National Conference League waiting game is nearly over

Talking Grassroots with Phil Hodgson of League Express

Details of the 2021 National Conference League season, and exactly what format it will take in the face of the many Covid-19 implications, is becoming something of a slow burner, as the consultation process between the league’s bosses and clubs continues.

Quite right too, in my view. There’s still plenty of time available in which to ensure that the correct decisions are made for clubs and players as a whole, while the effects on coaches and match officials – and club administrators – must also be taken into account.

There’s no great rush, with friendlies authorised from 24 April, local league games from early May and the league competition proper, in whatever form it takes, starting towards the end of June.

NCL administrator Alan Smith has confirmed that coaches from, I think, the lower three of the competition’s four divisions will meet this week, and the outcome of that chat should take us a step further towards knowing what the programme will be over the next few months.

It will be good to be able to publish fixtures in League Express for the first time since March 2020. I don’t think many of us thought, back then, that we’d be so long awaiting.

At least there are plenty of good things happening in any case. In St Helens, for example, Clock Face Miners are celebrating their centenary this year.

You’re always learning something new in this sport and I hadn’t known, until the Miners sent me their announcement, that they are the oldest amateur Rugby League club in the town.

As is often the way with these things there’s a caveat to that, in that for a couple of decades from the late 1960s Clock Face moved away from Rugby League and adopted soccer as their preferred code of football, happily (in my view anyway) eventually reverting to type.

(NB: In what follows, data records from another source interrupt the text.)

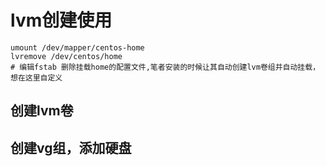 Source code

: # lvm创建使用

```
umount /dev/mapper/centos-home
lvremove /dev/centos/home
# 编辑fstab 删除挂载home的配置文件,笔者安装的时候让其自动创建lvm卷组并自动挂载，想在这里自定义
```

## 创建lvm卷


## 创建vg组，添加硬盘

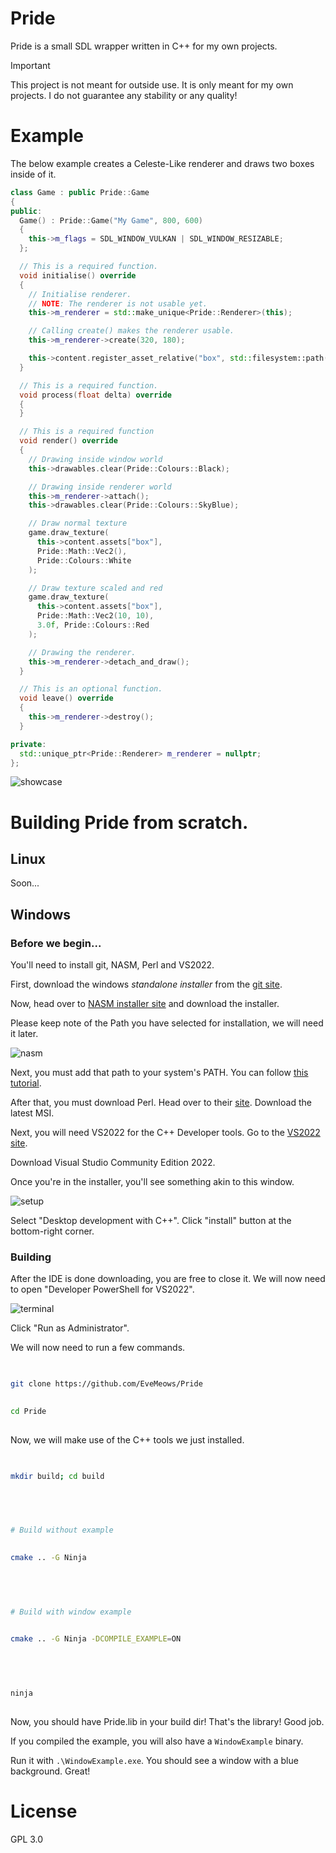 # Pride
Pride is a small SDL wrapper written in C++ for my own projects.

> [!IMPORTANT]
> This project is not meant for outside use.
> It is only meant for my own projects.
> I do not guarantee any stability or any quality!

# Example
The below example creates a Celeste-Like renderer and draws two boxes inside of it.

```cpp
class Game : public Pride::Game
{
public:
  Game() : Pride::Game("My Game", 800, 600)
  {
    this->m_flags = SDL_WINDOW_VULKAN | SDL_WINDOW_RESIZABLE;
  };

  // This is a required function.
  void initialise() override
  {
    // Initialise renderer.
    // NOTE: The renderer is not usable yet.
    this->m_renderer = std::make_unique<Pride::Renderer>(this);

    // Calling create() makes the renderer usable.
    this->m_renderer->create(320, 180);

    this->content.register_asset_relative("box", std::filesystem::path("Content/box.png"))
  }

  // This is a required function.
  void process(float delta) override
  {
  }

  // This is a required function
  void render() override
  {
    // Drawing inside window world
    this->drawables.clear(Pride::Colours::Black);

    // Drawing inside renderer world
    this->m_renderer->attach();
    this->drawables.clear(Pride::Colours::SkyBlue);

    // Draw normal texture
    game.draw_texture(
      this->content.assets["box"],
      Pride::Math::Vec2(),
      Pride::Colours::White
    );

    // Draw texture scaled and red
    game.draw_texture(
      this->content.assets["box"],
      Pride::Math::Vec2(10, 10),
      3.0f, Pride::Colours::Red
    );

    // Drawing the renderer.
    this->m_renderer->detach_and_draw();
  }

  // This is an optional function.
  void leave() override
  {
    this->m_renderer->destroy();
  }

private:
  std::unique_ptr<Pride::Renderer> m_renderer = nullptr;
};

```

![showcase](./Github/showcase.png)

# Building Pride from scratch.

 

## Linux
 

Soon...
 


 

## Windows
 

### Before we begin...
 

You'll need to install git, NASM, Perl and VS2022.
 

First, download the windows *standalone installer* from the [git site](https://git-scm.com/downloads/win).
 


 

Now, head over to [NASM installer site](https://www.nasm.us/pub/nasm/releasebuilds/2.16.03/win64) and download the installer.
 


 

Please keep note of the Path you have selected for installation, we will need it later.
 

![nasm](./Github/nasm.png)
 

Next, you must add that path to your system's PATH. You can follow [this tutorial](https://www.architectryan.com/2018/03/17/add-to-the-path-on-windows-10).
 


 

After that, you must download Perl. Head over to their [site](https://strawberryperl.com). Download the latest MSI.
 


 

Next, you will need VS2022 for the C++ Developer tools. Go to the [VS2022 site](https://visualstudio.microsoft.com/vs).
 


 

Download Visual Studio Community Edition 2022.
 


 

Once you're in the installer, you'll see something akin to this window.
 

![setup](./Github/vs_setup.png)
 

Select "Desktop development with C++". Click "install" button at the bottom-right corner.
 


 

### Building
 

After the IDE is done downloading, you are free to close it. We will now need to open "Developer PowerShell for VS2022".
 

![terminal](./Github/terminal.png)
 

Click "Run as Administrator".
 


 

We will now need to run a few commands.
 

```bash
 

git clone https://github.com/EveMeows/Pride
 

cd Pride
 

```
 


 

Now, we will make use of the C++ tools we just installed.
 

```bash
 

mkdir build; cd build
 


 

# Build without example
 

cmake .. -G Ninja
 


 

# Build with window example
 

cmake .. -G Ninja -DCOMPILE_EXAMPLE=ON
 


 

ninja
 

```
 

Now, you should have Pride.lib in your build dir! That's the library! Good job.
 


 

If you compiled the example, you will also have a `WindowExample` binary.
 


 

Run it with `.\WindowExample.exe`. You should see a window with a blue background. Great!
 


# License
GPL 3.0
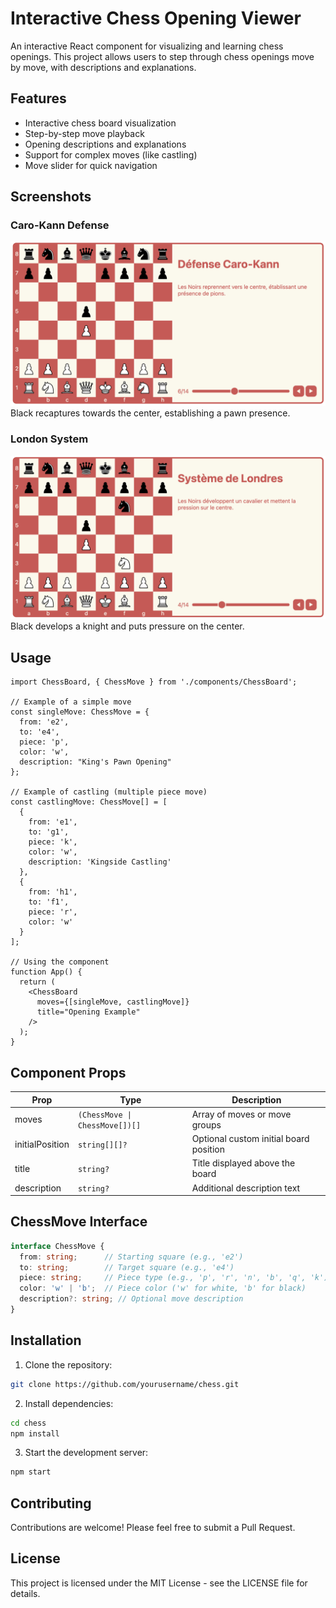 # Interactive Chess Opening Viewer

An interactive React component for visualizing and learning chess openings. This project allows users to step through chess openings move by move, with descriptions and explanations.

## Features

- Interactive chess board visualization
- Step-by-step move playback
- Opening descriptions and explanations
- Support for complex moves (like castling)
- Move slider for quick navigation

## Screenshots

### Caro-Kann Defense
![Caro-Kann Defense](screenshots/caro-kann.png)
Black recaptures towards the center, establishing a pawn presence.

### London System
![London System](screenshots/london-system.png)
Black develops a knight and puts pressure on the center.

## Usage

```tsx
import ChessBoard, { ChessMove } from './components/ChessBoard';

// Example of a simple move
const singleMove: ChessMove = {
  from: 'e2',
  to: 'e4',
  piece: 'p',
  color: 'w',
  description: "King's Pawn Opening"
};

// Example of castling (multiple piece move)
const castlingMove: ChessMove[] = [
  {
    from: 'e1',
    to: 'g1',
    piece: 'k',
    color: 'w',
    description: 'Kingside Castling'
  },
  {
    from: 'h1',
    to: 'f1',
    piece: 'r',
    color: 'w'
  }
];

// Using the component
function App() {
  return (
    <ChessBoard 
      moves={[singleMove, castlingMove]} 
      title="Opening Example"
    />
  );
}
```

## Component Props

| Prop | Type | Description |
|------|------|-------------|
| moves | `(ChessMove \| ChessMove[])[]` | Array of moves or move groups |
| initialPosition | `string[][]?` | Optional custom initial board position |
| title | `string?` | Title displayed above the board |
| description | `string?` | Additional description text |

## ChessMove Interface

```typescript
interface ChessMove {
  from: string;      // Starting square (e.g., 'e2')
  to: string;        // Target square (e.g., 'e4')
  piece: string;     // Piece type (e.g., 'p', 'r', 'n', 'b', 'q', 'k')
  color: 'w' | 'b';  // Piece color ('w' for white, 'b' for black)
  description?: string; // Optional move description
}
```

## Installation

1. Clone the repository:
```bash
git clone https://github.com/yourusername/chess.git
```

2. Install dependencies:
```bash
cd chess
npm install
```

3. Start the development server:
```bash
npm start
```

## Contributing

Contributions are welcome! Please feel free to submit a Pull Request.

## License

This project is licensed under the MIT License - see the LICENSE file for details.
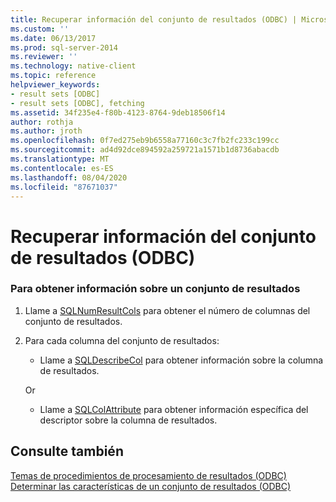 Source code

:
 ```yaml
---
title: Recuperar información del conjunto de resultados (ODBC) | Microsoft Docs
ms.custom: ''
ms.date: 06/13/2017
ms.prod: sql-server-2014
ms.reviewer: ''
ms.technology: native-client
ms.topic: reference
helpviewer_keywords:
- result sets [ODBC]
- result sets [ODBC], fetching
ms.assetid: 34f235e4-f80b-4123-8764-9deb18506f14
author: rothja
ms.author: jroth
ms.openlocfilehash: 0f7ed275eb9b6558a77160c3c7fb2fc233c199cc
ms.sourcegitcommit: ad4d92dce894592a259721a1571b1d8736abacdb
ms.translationtype: MT
ms.contentlocale: es-ES
ms.lasthandoff: 08/04/2020
ms.locfileid: "87671037"
---
```

# <a name="retrieve-result-set-information-odbc"></a>Recuperar información del conjunto de resultados (ODBC)
    
### <a name="to-get-information-about-a-result-set"></a>Para obtener información sobre un conjunto de resultados  
  
1.  Llame a [SQLNumResultCols](../native-client-odbc-api/sqlnumresultcols.md) para obtener el número de columnas del conjunto de resultados.  
  
2.  Para cada columna del conjunto de resultados:  
  
    -   Llame a [SQLDescribeCol](../native-client-odbc-api/sqldescribecol.md) para obtener información sobre la columna de resultados.  
  
     Or  
  
    -   Llame a [SQLColAttribute](../native-client-odbc-api/sqlcolattribute.md) para obtener información específica del descriptor sobre la columna de resultados.  
  
## <a name="see-also"></a>Consulte también  
 [Temas de procedimientos de procesamiento de resultados &#40;ODBC&#41;](../../database-engine/dev-guide/processing-results-how-to-topics-odbc.md)   
 [Determinar las características de un conjunto de resultados &#40;ODBC&#41;](../native-client-odbc-results/determining-the-characteristics-of-a-result-set-odbc.md)  
  
  
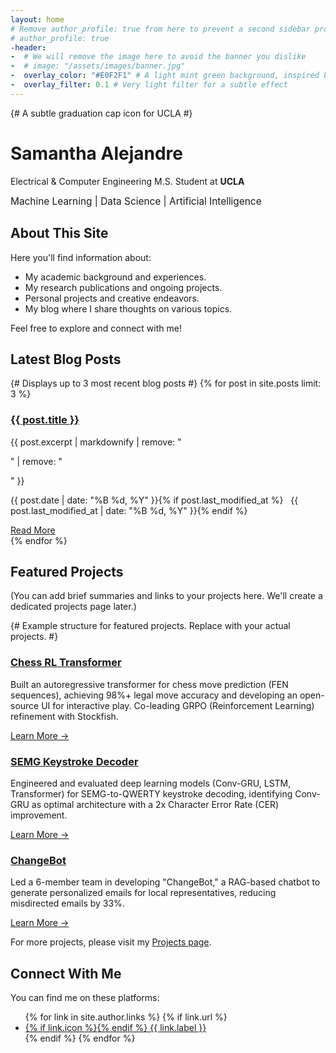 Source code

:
 ```yaml
---
layout: home
# Remove author_profile: true from here to prevent a second sidebar profile
# author_profile: true
-header:
-  # We will remove the image here to avoid the banner you dislike
-  # image: "/assets/images/banner.jpg"
-  overlay_color: "#E0F2F1" # A light mint green background, inspired by caihanlin.com
-  overlay_filter: 0.1 # Very light filter for a subtle effect
---
```


<div class="hero__content">
  <i class="fas fa-graduation-cap" style="font-size: 3em; color: #00897B; margin-bottom: 0.3em;"></i> {# A subtle graduation cap icon for UCLA #}
  <h1 id="welcome-to-my-personal-portfolio">Samantha Alejandre</h1>
  <p class="lead">Electrical & Computer Engineering M.S. Student at <span style="font-weight: bold;">UCLA</span></p>
  <p class="lead" style="font-size: 1.1em; margin-top: 0.5em;">Machine Learning | Data Science | Artificial Intelligence</p>
</div>

<h2 class="archive__item-title">About This Site</h2>
<p>Here you'll find information about:</p>
<ul>
  <li>My academic background and experiences.</li>
  <li>My research publications and ongoing projects.</li>
  <li>Personal projects and creative endeavors.</li>
  <li>My blog where I share thoughts on various topics.</li>
</ul>
<p>Feel free to explore and connect with me!</p>

<h2 class="archive__item-title">Latest Blog Posts</h2>
{# Displays up to 3 most recent blog posts #}
{% for post in site.posts limit: 3 %}
  <article class="archive__item">
    <h3 class="archive__item-title" itemprop="headline">
      <a href="{{ post.url | relative_url }}" rel="permalink">{{ post.title }}</a>
    </h3>
    <p class="archive__item-excerpt" itemprop="description">{{ post.excerpt | markdownify | remove: "<p>" | remove: "</p>" }}</p>
    <p class="page__meta"><i class="far fa-calendar-alt" aria-hidden="true"></i> <time datetime="{{ post.date | date_to_xmlschema }}">{{ post.date | date: "%B %d, %Y" }}</time>{% if post.last_modified_at %} &nbsp; <i class="fas fa-fw fa-pencil-alt" aria-hidden="true"></i> <time datetime="{{ post.last_modified_at | date_to_xmlschema }}">{{ post.last_modified_at | date: "%B %d, %Y" }}</time>{% endif %}</p>
    <a href="{{ post.url | relative_url }}" class="btn btn--primary">Read More</a>
  </article>
{% endfor %}

<h2 class="archive__item-title">Featured Projects</h2>
<p>(You can add brief summaries and links to your projects here. We'll create a dedicated projects page later.)</p>

{# Example structure for featured projects. Replace with your actual projects. #}
<div class="feature__wrapper">
  <div class="feature__item">
    <div class="archive__item">
      <h3 class="archive__item-title" itemprop="headline">
        <a href="/projects/#chess-rl-transformer" rel="permalink">Chess RL Transformer</a>
      </h3>
      <p class="archive__item-excerpt" itemprop="description">Built an autoregressive transformer for chess move prediction (FEN sequences), achieving 98%+ legal move accuracy and developing an open-source UI for interactive play. Co-leading GRPO (Reinforcement Learning) refinement with Stockfish.</p>
      <a href="/projects/#chess-rl-transformer" class="btn btn--primary">Learn More &rarr;</a>
    </div>
  </div>

  <div class="feature__item">
    <div class="archive__item">
      <h3 class="archive__item-title" itemprop="headline">
        <a href="/projects/#semg-keystroke-decoder" rel="permalink">SEMG Keystroke Decoder</a>
      </h3>
      <p class="archive__item-excerpt" itemprop="description">Engineered and evaluated deep learning models (Conv-GRU, LSTM, Transformer) for SEMG-to-QWERTY keystroke decoding, identifying Conv-GRU as optimal architecture with a 2x Character Error Rate (CER) improvement.</p>
      <a href="/projects/#semg-keystroke-decoder" class="btn btn--primary">Learn More &rarr;</a>
    </div>
  </div>

  <div class="feature__item">
    <div class="archive__item">
      <h3 class="archive__item-title" itemprop="headline">
        <a href="/projects/#changebot" rel="permalink">ChangeBot</a>
      </h3>
      <p class="archive__item-excerpt" itemprop="description">Led a 6-member team in developing "ChangeBot," a RAG-based chatbot to generate personalized emails for local representatives, reducing misdirected emails by 33%.</p>
      <a href="#changebot" class="btn btn--primary">Learn More &rarr;</a>
    </div>
  </div>
</div>

<p>For more projects, please visit my <a href="{{ '/projects/' | relative_url }}">Projects page</a>.</p>

<h2 class="archive__item-title">Connect With Me</h2>
<p>You can find me on these platforms:</p>
<ul>
  {% for link in site.author.links %}
    {% if link.url %}
      <li>
        <a href="{{ link.url }}" target="_blank" rel="noopener noreferrer">
          {% if link.icon %}<i class="{{ link.icon | default: 'fas fa-link' }}" aria-hidden="true"></i>{% endif %} {{ link.label }}
        </a>
      </li>
    {% endif %}
  {% endfor %}
</ul>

So one or two outfits in St Helens might also be able to claim that they are the oldest Rugby League side in the area, in terms of unbroken commitment to the 13-a-side game – all of which is good for chewing the fat over.

Congratulations, anyway, to Clock Face, whose history is peppered with some great names.

More good news, meanwhile, has emerged from north Wales, where another new (or at least re-formed) side will be in action this year, in the shape of Conwy Celtic.

Following as it does on the announcement that Wrexham Crusaders will also be in operation, it’s yet another tonic as we prepare for a return to action.

I’m sure, meanwhile, that anyone with any interest in Wheelchair Rugby League (i.e. most if not all of us) will be taken by the sponsorship arrangement between the Scotland Wheelchair camp and Allied Mobility, who specialise in the manufacture of wheelchairs for sports teams.

The company will get plenty of publicity surrounding the forthcoming Celtic Cup, in which Ireland and Wales will also be taking part, in June, with the World Cup also on the near horizon, and that’s all to the good.